Sarkozy et les millions libyens : petits éléments de contexte pour distinguer ce qui relève d’une forme d’acharnement judiciaire et ce qui pourrait vraiment inquiéter l’ancien président

Nicolas Sarkozy a été entendu dans les locaux de la police judiciaire à Nanterre ce 20 mars 2018, dans le cadre de l'enquête "libyenne" relative aux soupçons de financement illicite de la campagne électorale de la présidentielle 2007.

Edouard Husson

Edouard Husson

Universitaire, Edouard Husson a dirigé ESCP Europe Business School de 2012 à 2014 puis a été vice-président de l’Université Paris Sciences & Lettres (PSL).
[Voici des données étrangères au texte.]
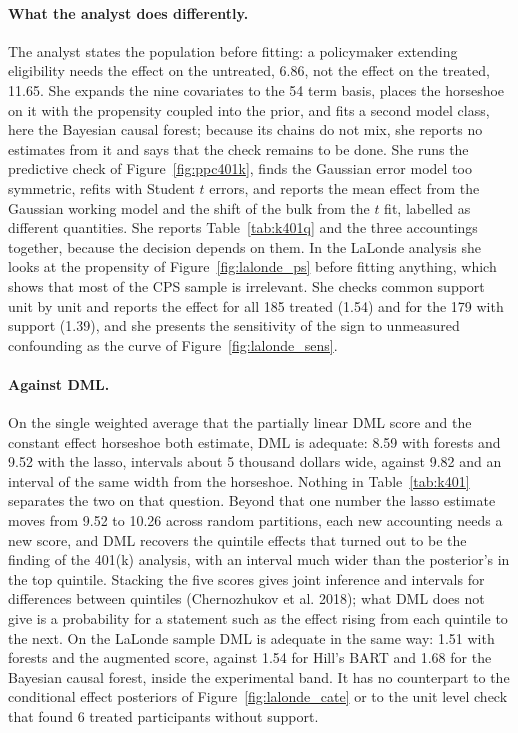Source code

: \paragraph{What the analyst does differently.} The analyst states the population before fitting: a policymaker extending eligibility needs the effect on the untreated, 6.86, not the effect on the treated, 11.65. She expands the nine covariates to the 54 term basis, places the horseshoe on it with the propensity coupled into the prior, and fits a second model class, here the Bayesian causal forest; because its chains do not mix, she reports no estimates from it and says that the check remains to be done. She runs the predictive check of Figure~\ref{fig:ppc401k}, finds the Gaussian error model too symmetric, refits with Student $t$ errors, and reports the mean effect from the Gaussian working model and the shift of the bulk from the $t$ fit, labelled as different quantities. She reports Table~\ref{tab:k401q} and the three accountings together, because the decision depends on them. In the LaLonde analysis she looks at the propensity of Figure~\ref{fig:lalonde_ps} before fitting anything, which shows that most of the CPS sample is irrelevant. She checks common support unit by unit and reports the effect for all 185 treated (1.54) and for the 179 with support (1.39), and she presents the sensitivity of the sign to unmeasured confounding as the curve of Figure~\ref{fig:lalonde_sens}.

\paragraph{Against DML.} On the single weighted average that the partially linear DML score and the constant effect horseshoe both estimate, DML is adequate: 8.59 with forests and 9.52 with the lasso, intervals about 5 thousand dollars wide, against 9.82 and an interval of the same width from the horseshoe. Nothing in Table~\ref{tab:k401} separates the two on that question. Beyond that one number the lasso estimate moves from 9.52 to 10.26 across random partitions, each new accounting needs a new score, and DML recovers the quintile effects that turned out to be the finding of the 401(k) analysis, with an interval much wider than the posterior's in the top quintile. Stacking the five scores gives joint inference and intervals for differences between quintiles (Chernozhukov et al. 2018); what DML does not give is a probability for a statement such as the effect rising from each quintile to the next. On the LaLonde sample DML is adequate in the same way: 1.51 with forests and the augmented score, against 1.54 for Hill's BART and 1.68 for the Bayesian causal forest, inside the experimental band. It has no counterpart to the conditional effect posteriors of Figure~\ref{fig:lalonde_cate} or to the unit level check that found 6 treated participants without support.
Il est actuellement professeur à l’Institut Franco-Allemand d’Etudes Européennes (à l’Université de Cergy-Pontoise). Spécialiste de l’histoire de l’Allemagne et de l’Europe, il travaille en particulier sur la modernisation politique des sociétés depuis la Révolution française. Il est l’auteur d’ouvrages et de nombreux articles sur l’histoire de l’Allemagne depuis la Révolution française, l’histoire des mondialisations, l’histoire de la monnaie, l’histoire du nazisme et des autres violences de masse au XXème siècle  ou l’histoire des relations internationales et des conflits contemporains. Il écrit en ce moment une biographie de Benjamin Disraëli.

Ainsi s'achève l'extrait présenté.